Of course the child welfare establishment blames that on lack of money. But there’s always money for more foster care — just as there’s always money for more jails. What we don’t fund is help for people we hate; and the hatred of these child welfare “professionals” for families with substance use problems oozes through the findings of the report.

This hatred also taints many of the report’s findings about the scope of the problem.

The report authors accept at face value claims by the “professionals” they interviewed that the current drug plague is worse than any other drug plague.

There are several problems with this:

First, the authors only talked to professionals in places with unusually high rates of substance abuse. Second, if you follow child welfare long enough you know that the people in the system always claim that the current drug plague is the Worst. Drug plague. Ever. And third, given the high turnover among people who work in child welfare, it’s hard to believe that many of those interviewed were even in the field when crack cocaine hit more than 30 years ago — so it’s hard to see how they can reliably compare the effects of the crack plague and the opioid plague opioids.

The report’s own conclusion that “higher indicators of substance abuse correspond to more complex and severe child welfare cases” is based solely on the fact that “higher indicators of substance abuse predict a greater proportion of children with maltreatment reports that are removed from their homes.”

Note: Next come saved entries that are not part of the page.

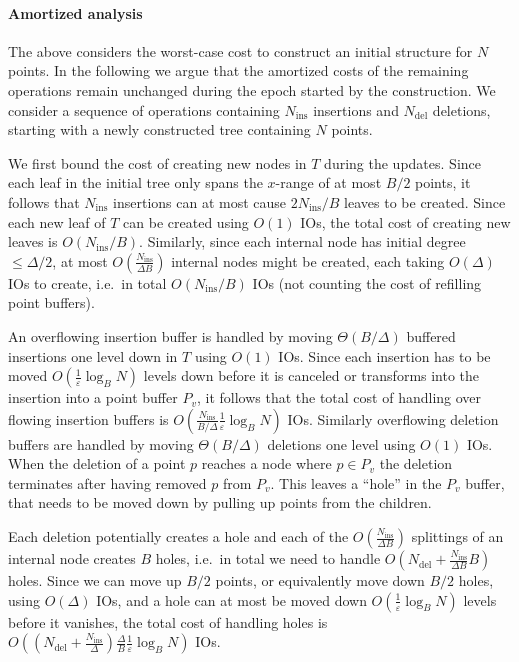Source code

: \documentclass[11pt]{article}
\newcommand{\Ni}{N_{\mathrm{ins}}}
\newcommand{\Nd}{N_{\mathrm{del}}}
\begin{document}
\paragraph*{Amortized analysis} 

The above considers the worst-case cost to construct an initial
structure for $N$ points. In the following we argue that the amortized
costs of the remaining operations remain unchanged during the epoch
started by the construction.  We consider a sequence of operations
containing $\Ni$ insertions and $\Nd$ deletions, starting with a newly
constructed tree containing $N$ points.

We first bound the cost of creating new nodes in $T$ during the
updates. Since each leaf in the initial tree only spans the $x$-range
of at most $B/2$ points, it follows that $\Ni$ insertions can at most
cause $2\Ni/B$ leaves to be created. Since each new leaf of $T$ can be
created using $O(1)$ IOs, the total cost of creating new leaves is
$O(\Ni/B)$. Similarly, since each internal node has initial degree
$\leq \Delta/2$, at most $O(\frac{\Ni}{\Delta B})$ internal nodes
might be created, each taking $O(\Delta)$ IOs to create, i.e.\ in
total $O(\Ni/B)$ IOs (not counting the cost of refilling point
buffers).

An overflowing insertion buffer is handled by moving
$\Theta(B/\Delta)$ buffered insertions one level down in $T$ using
$O(1)$ IOs. Since each insertion has to be moved
$O(\frac{1}{\varepsilon}\log_B N)$ levels down before it is canceled
or transforms into the insertion into a point buffer $P_v$, it follows
that the total cost of handling over flowing insertion buffers is
$O(\frac{\Ni}{B/\Delta}\frac{1}{\varepsilon}\log_B N)$ IOs. Similarly
overflowing deletion buffers are handled by moving $\Theta(B/\Delta)$
deletions one level using $O(1)$ IOs. When the deletion of a point $p$
reaches a node where $p\in P_v$ the deletion terminates after having
removed $p$ from $P_v$. This leaves a ``hole'' in the $P_v$ buffer,
that needs to be moved down by pulling up points from the children.

Each deletion potentially creates a hole and each of the
$O(\frac{\Ni}{\Delta B})$ splittings of an internal node creates $B$
holes, i.e.\ in total we need to handle $O(\Nd+\frac{\Ni}{\Delta B}B)$
holes. Since we can move up $B/2$ points, or equivalently move down
$B/2$ holes, using $O(\Delta)$ IOs, and a hole can at most be moved
down $O(\frac{1}{\varepsilon}\log_B N)$ levels before it vanishes, the
total cost of handling holes is
$O((\Nd+\frac{\Ni}{\Delta})\frac{\Delta}{B}\frac{1}{\varepsilon}\log_B
N)$ IOs.
\end{document}
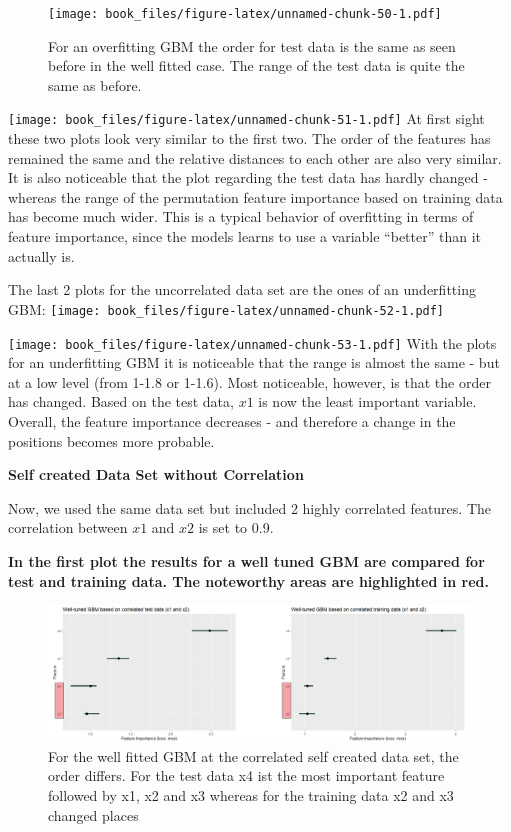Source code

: \documentclass[
]{krantz}
\begin{document}
\begin{figure}
\centering
\texttt{[image: book\_files/figure-latex/unnamed-chunk-50-1.pdf]}
\caption{\label{fig:unnamed-chunk-50}For an overfitting GBM the order for test data is the same as seen before in the well fitted case. The range of the test data is quite the same as before.}
\end{figure}

\texttt{[image: book\_files/figure-latex/unnamed-chunk-51-1.pdf]}
At first sight these two plots look very similar to the first two. The order of the features has remained the same and the relative distances to each other are also very similar. It is also noticeable that the plot regarding the test data has hardly changed - whereas the range of the permutation feature importance based on training data has become much wider. This is a typical behavior of overfitting in terms of feature importance, since the models learns to use a variable ``better'' than it actually is.

The last 2 plots for the uncorrelated data set are the ones of an underfitting GBM:
\texttt{[image: book\_files/figure-latex/unnamed-chunk-52-1.pdf]}

\texttt{[image: book\_files/figure-latex/unnamed-chunk-53-1.pdf]}
With the plots for an underfitting GBM it is noticeable that the range is almost the same - but at a low level (from 1-1.8 or 1-1.6). Most noticeable, however, is that the order has changed. Based on the test data, \(x1\) is now the least important variable. Overall, the feature importance decreases - and therefore a change in the positions becomes more probable.

\textbf{Self created Data Set without Correlation}

Now, we used the same data set but included 2 highly correlated features. The correlation between \(x1\) and \(x2\) is set to 0.9.

\textbf{In the first plot the results for a well tuned GBM are compared for test and training data. The noteworthy areas are highlighted in red.}

\begin{figure}
\includegraphics[width=40.4in]{images/correlated_well} \caption{For the well fitted GBM at the correlated self created data set, the order differs. For the test data x4 ist the most important feature followed by x1, x2 and x3 whereas for the training data x2 and x3 changed places}\label{fig:unnamed-chunk-54}
\end{figure}
\end{document}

But the report itself has established that caseworkers rush to take away children in these cases without doing meaningful assessments — and they admit to a strong bias toward removal. So the correlation tells us only that, if you say the magic words “drug abuse,” the people in power in many child welfare systems are more likely to take the child and run.

The suggestion at the heart of the report, that rising rates of drug addiction is the cause of increased foster care, is questionable for similar reasons. The attitudes of those questioned suggest that the real cause of the increase is the fact that so many professionals hate parents with substance abuse problems and resist alternatives to foster care.

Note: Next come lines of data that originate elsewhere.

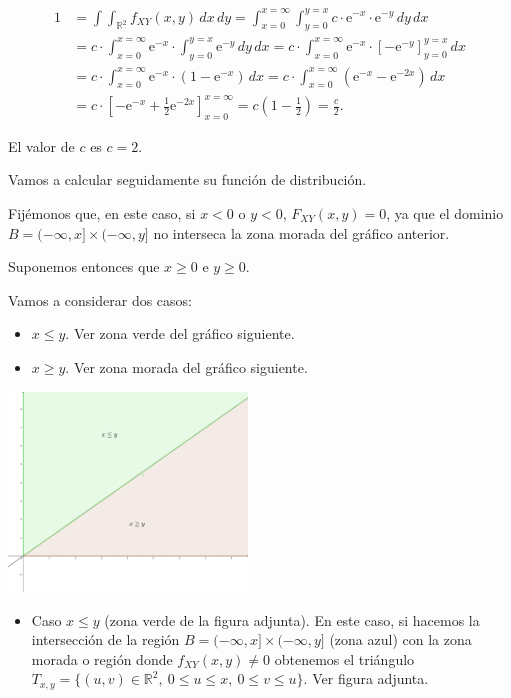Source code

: \documentclass[
  letterpaper,
  DIV=11,
  numbers=noendperiod]{scrreprt}
\providecommand{\tightlist}{%
  \setlength{\itemsep}{0pt}\setlength{\parskip}{0pt}}\usepackage{longtable,booktabs,array}
\begin{document}
\[
\begin{array}{rl}
1 &=  \int\int_{\mathbb{R}^2}f_{XY}(x,y)\, dx\, dy=\int_{x=0}^{x=\infty}\int_{y=0}^{y=x} c \cdot\mathrm{e}^{-x}\cdot\mathrm{e}^{-y} \, dy\, dx \\
  &=  c\cdot \int_{x=0}^{x=\infty}\mathrm{e}^{-x}\cdot\int_{y=0}^{y=x}\mathrm{e}^{-y}\, dy\, dx = c \cdot  \int_{x=0}^{x=\infty}\mathrm{e}^{-x}\cdot\left[-\mathrm{e}^{-y}\right]_{y=0}^{y=x}\, dx \\
  &=  c \cdot\int_{x=0}^{x=\infty}\mathrm{e}^{-x}\cdot\left(1-\mathrm{e}^{-x}\right)\, dx =c \cdot\int_{x=0}^{x=\infty}\left(\mathrm{e}^{-x}-\mathrm{e}^{-2x}\right)\, dx 
  \\ & =  c \cdot\left[-\mathrm{e}^{-x}+\frac{1}{2}\mathrm{e}^{-2x}\right]_{x=0}^{x=\infty} = c\left(1-\frac{1}{2}\right)=\frac{c}{2}.
\end{array}
\]

El valor de \(c\) es \(c=2\).

Vamos a calcular seguidamente su función de distribución.

Fijémonos que, en este caso, si \(x<0\) o \(y<0\), \(F_{XY}(x,y)=0\), ya
que el dominio \(B=(-\infty,x]\times (-\infty,y]\) no interseca la zona
morada del gráfico anterior.

Suponemos entonces que \(x\geq 0\) e \(y\geq 0\).

Vamos a considerar dos casos:

\begin{itemize}
\item
  \(x\leq y\). Ver zona verde del gráfico siguiente.
\item
  \(x\geq y\). Ver zona morada del gráfico siguiente.
\end{itemize}

\includegraphics[width=2.5in,height=\textheight]{Images/Ejemplo2Bidi2.png}

\begin{itemize}
\tightlist
\item
  Caso \(x\leq y\) (zona verde de la figura adjunta). En este caso, si
  hacemos la intersección de la región
  \(B=(-\infty,x]\times (-\infty,y]\) (zona azul) con la zona morada o
  región donde \(f_{XY}(x,y)\neq 0\) obtenemos el triángulo
  \(T_{x,y}=\{(u,v)\in\mathbb{R}^2,\ 0\leq u\leq x,\ 0\leq v\leq u\}.\)
  Ver figura adjunta.
\end{itemize}
\end{document}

This is further indicted by the fact that the correlation is far from universal. Another HHS report includes a map, on page 4 showing how often rates of drug abuse and rates of foster care correlate — and don’t correlate. The dark blue counties are places where the number of children taken from their homes was above the national median but drug abuse was not exceptionally high, using the report’s measure of choice. The orange counties are places where drug abuse was high, but entries into foster care were not above the median.

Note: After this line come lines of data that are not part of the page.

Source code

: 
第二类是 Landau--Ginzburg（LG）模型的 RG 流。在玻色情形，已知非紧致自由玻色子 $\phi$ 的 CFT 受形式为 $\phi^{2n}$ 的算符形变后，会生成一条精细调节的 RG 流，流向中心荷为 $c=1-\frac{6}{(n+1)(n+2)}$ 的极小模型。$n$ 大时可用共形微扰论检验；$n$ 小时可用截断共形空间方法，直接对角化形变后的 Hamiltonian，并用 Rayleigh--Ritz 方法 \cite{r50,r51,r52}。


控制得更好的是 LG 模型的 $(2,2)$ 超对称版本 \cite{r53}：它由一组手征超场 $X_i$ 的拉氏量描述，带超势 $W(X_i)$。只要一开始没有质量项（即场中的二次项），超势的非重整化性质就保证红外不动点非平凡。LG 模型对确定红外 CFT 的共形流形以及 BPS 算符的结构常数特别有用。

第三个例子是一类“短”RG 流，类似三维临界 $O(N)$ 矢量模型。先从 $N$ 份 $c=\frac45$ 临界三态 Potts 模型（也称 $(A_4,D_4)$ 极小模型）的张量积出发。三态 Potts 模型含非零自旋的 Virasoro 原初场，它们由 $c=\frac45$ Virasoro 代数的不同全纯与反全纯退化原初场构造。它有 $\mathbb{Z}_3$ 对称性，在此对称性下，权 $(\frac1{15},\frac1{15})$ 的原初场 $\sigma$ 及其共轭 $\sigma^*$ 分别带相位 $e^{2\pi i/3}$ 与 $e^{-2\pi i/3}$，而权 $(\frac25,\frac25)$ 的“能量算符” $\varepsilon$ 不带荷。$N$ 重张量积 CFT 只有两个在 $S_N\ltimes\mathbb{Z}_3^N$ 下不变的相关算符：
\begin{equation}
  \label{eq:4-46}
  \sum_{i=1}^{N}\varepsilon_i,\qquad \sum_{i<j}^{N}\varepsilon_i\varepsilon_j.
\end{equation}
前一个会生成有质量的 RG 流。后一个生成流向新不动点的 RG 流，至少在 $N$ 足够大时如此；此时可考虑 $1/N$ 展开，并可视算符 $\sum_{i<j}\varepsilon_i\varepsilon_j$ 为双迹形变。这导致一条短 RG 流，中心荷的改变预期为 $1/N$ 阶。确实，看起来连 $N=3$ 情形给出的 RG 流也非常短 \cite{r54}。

So are we looking at a map of the actual extent to which substance abuse requires child removal – or are we looking at a map of caseworker and court biases? If, as I believe, it’s the latter, it also gives reason for hope: It means there may be places across the country where child welfare professionals don’t share the deep biases and vile attitudes that the HHS researchers found.

Richard Wexler is executive director of the National Coalition for Child Protection Reform.